Older and wiser

Our industry has grown more intelligent, efficient and sustainable over the last 40 years, writes Georges Gravanis, president of Avery Dennison’s Label and Graphic Materials business.
Georges Gravanis, president of Avery Dennison’s Label and Graphic Materials business

With age, it is said, comes wisdom. And while that might not always hold true for individuals, a look at the evolution of pressure-sensitive labels over the last 40 years reveals an industry that has grown smarter by any measure.

Consider what our industry has done with materials. We’ve been able to manipulate adhesive, paper and film to perform in a wider array of increasingly specific contexts, on increasingly challenging substrates, for increasingly particular applications. Today we have more labels than ever that can do interesting and useful things in conditions that are often less than optimal. 

On the purely decorative side of the spectrum, the rise of the global middle class has fueled exponential growth in consumer goods and the need for better branding and greater shelf appeal so products can stand apart from the pack The result? Materials that serve as a canvas for rich, creative, and distinctive package decoration, with shapes, colors and textures that designers in 1978 could only dream of.

But today’s labels are more than just a pretty face. They also add value by improving safety, traceability, packaging functionality and more. They are more integral to packages, products and consumer experiences than ever. And all of this has been made possible by the ever-expanding ability of converters and materials developers alike to coax new capabilities out of the basic components of adhesive, facestock and liner

In the 1980s, we saw the emergence of film labels, which enabled a whole universe of new applications. In the 1990s, multilayered PS adhesives created new capabilities, such as reclosability, and the first-ultra-clear water-whiting-resistant adhesive for beer and beverage labels was introduced. The 2000s saw adhesives that enabled unprecedented run speeds, topcoating that enabled greater printability and faster converting, and MDO labels made with ultra-thin facestock and liners to allow for more labels per roll and less resource consumption. These are just some of the milestones our industry has achieved.

Innovations 
Hand-in-hand with materials innovations have been advances in process engineering, and in our industry’s understanding of how one informs and improves the other. We have continually improved manufacturing to increase efficiencies, lower costs, raise the levels and consistency of quality, and reduce resource consumption. Four decades ago, coating speeds averaged a few hundred meters per minute; now, a thousand meters per minute is standard. Remarkably, the quality we can produce at those speeds is better and more consistent than ever, and coat weights have significantly reduced. 
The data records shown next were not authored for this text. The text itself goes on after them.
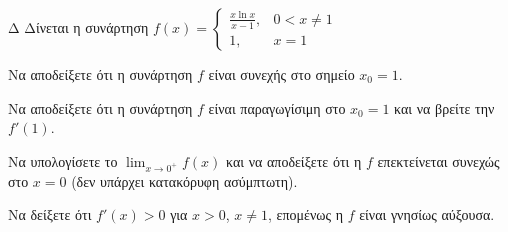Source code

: \begin{thema}{Δ}
Δίνεται η συνάρτηση $f(x) = \begin{cases} \frac{x \ln x}{x-1}, & 0 < x \ne 1 \\ 1, & x = 1 \end{cases}$
\begin{erwthma}
    \item Να αποδείξετε ότι η συνάρτηση $f$ είναι συνεχής στο σημείο $x_0 = 1$.
    \item Να αποδείξετε ότι η συνάρτηση $f$ είναι παραγωγίσιμη στο $x_0 = 1$ και να βρείτε την $f'(1)$.
    \item Να υπολογίσετε το $\displaystyle\lim_{x \to 0^+} f(x)$ και να αποδείξετε ότι η $f$ επεκτείνεται συνεχώς στο $x=0$ (δεν υπάρχει κατακόρυφη ασύμπτωτη).
    \item Να δείξετε ότι $f'(x) > 0$ για $x > 0$, $x \ne 1$, επομένως η $f$ είναι γνησίως αύξουσα.
\end{erwthma}
\end{thema}
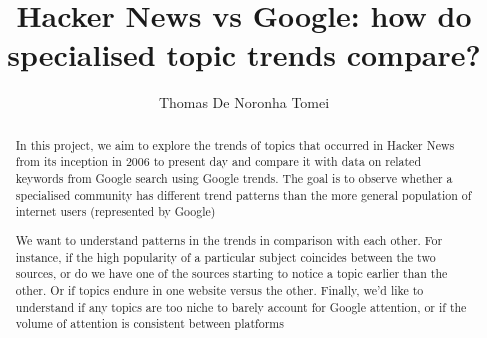\documentclass[nonacm,sigconf]{acmart}
\begin{document}
\title{Hacker News vs Google: how do specialised topic trends compare?}

\author{Thomas De Noronha Tomei}

\renewcommand{\shortauthors}{T. Tomei}

\begin{abstract}
    In this project, we aim to explore the trends of topics that occurred in Hacker News from its inception in 2006 to present day and compare it with data on related keywords from Google search using Google trends. The goal is to observe whether a specialised community has different trend patterns than the more general population of internet users (represented by Google)
    \par
    We want to understand patterns in the trends in comparison with each other. For instance, if the high popularity of a particular subject coincides between the two sources, or do we have one of the sources starting to notice a topic earlier than the other. Or if topics endure in one website versus the other. Finally, we'd like to understand if any topics are too niche to barely account for Google attention, or if the volume of attention is consistent between platforms
\end{abstract}


\maketitle
\end{document}
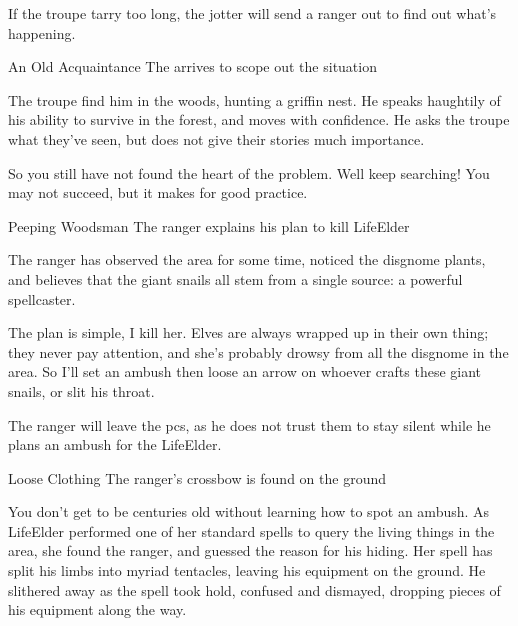 
If the troupe tarry too long, the \gls{jotter} will send a ranger out to find out what's happening.

{An Old Acquaintance}%
{The  arrives to scope out the situation}%

The troupe find him in the woods, hunting a griffin nest.
He speaks haughtily of his ability to survive in the forest, and moves with confidence.
He asks the troupe what they've seen, but does not give their stories much importance.

\begin{speechtext}
  So you still have not found the heart of the problem.
  Well keep searching!
  You may not succeed, but it makes for good practice.
\end{speechtext}

{Peeping Woodsman}%
{The ranger explains his plan to kill \gls{LifeElder}}%

The \gls{ranger} has observed the area for some time, noticed the \gls{disgnome} plants, and believes that the giant snails all stem from a single source: a powerful spellcaster.

\begin{speechtext}
  The plan is simple, I kill her.
  Elves are always wrapped up in their own thing; they never pay attention, and she's probably drowsy from all the \gls{disgnome} in the area.
  So I'll set an ambush then loose an arrow on whoever crafts these giant snails, or slit his throat.
\end{speechtext}

The \gls{ranger} will leave the \glspl{pc}, as he does not trust them to stay silent while he plans an ambush for the \gls{LifeElder}.

{Loose Clothing}%
{The ranger's crossbow is found on the ground}%

\begin{speechtext}
  You don't get to be centuries old without learning how to spot an ambush.
  As \gls{LifeElder} performed one of her standard spells to query the living things in the area, she found the ranger, and guessed the reason for his hiding.
  Her spell has split his limbs into myriad tentacles, leaving his equipment on the ground.
  He slithered away as the spell took hold, confused and dismayed, dropping pieces of his equipment along the way.
\end{speechtext}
The least foreseen development of the last forty years might be the greatest evidence of our industry’s collective wisdom: our move toward sustainability. 

Pulled by our recognition that we must do business within the limits of the planet’s natural resources, and pushed by the demands of brands and consumers that increasingly prioritize sustainability, the label industry has, over the last decade or so, taken greater care to ensure that its operations and products are good for people and the environment. Lightweighting, use of recycled materials, responsible sourcing, greenhouse gas reduction, and even the beginnings of an overdue, industry-wide move toward recycling liner and matrix waste – these are just some of the steps label-makers have taken in acknowledging that growth in the 21st century means doing more with less.

So after looking back, where will the accrued wisdom of the last 40 years take us?

No doubt, sustainability will be an increasingly important factor, shaping everything from materials to decoration technologies to transport. Printing technologies – especially digital – will continue to influence the industry as well.

And as the Internet of Things becomes a reality, and as brands and retailers catch up with consumers who are shopping across multiple channels spanning both physical stores and online outlets, we’ll see labels that integrate the physical with the digital and connect everyday objects to consumers and to one another. This is already happening with deployment of RFID labels in the apparel segment, and adoption in other segments is close behind.

Avery Dennison has been proud to introduce many of labeling’s landmark innovations over the last four decades. But we’re prouder still to be part of industry that values invention, integrity and the wisdom that comes with experience. The future of labeling will not be shaped by one or two companies, but by our rich, global community of converters, suppliers and others. Our industry’s expertise and our collaborative spirit will continue to shape labeling – and innovations we can now only dream of in 2018 – for the next forty years. It might be the greatest wisdom of all to acknowledge that change is constant, the path forward is rarely predictable, and the greatest things we can accomplish together are yet to come.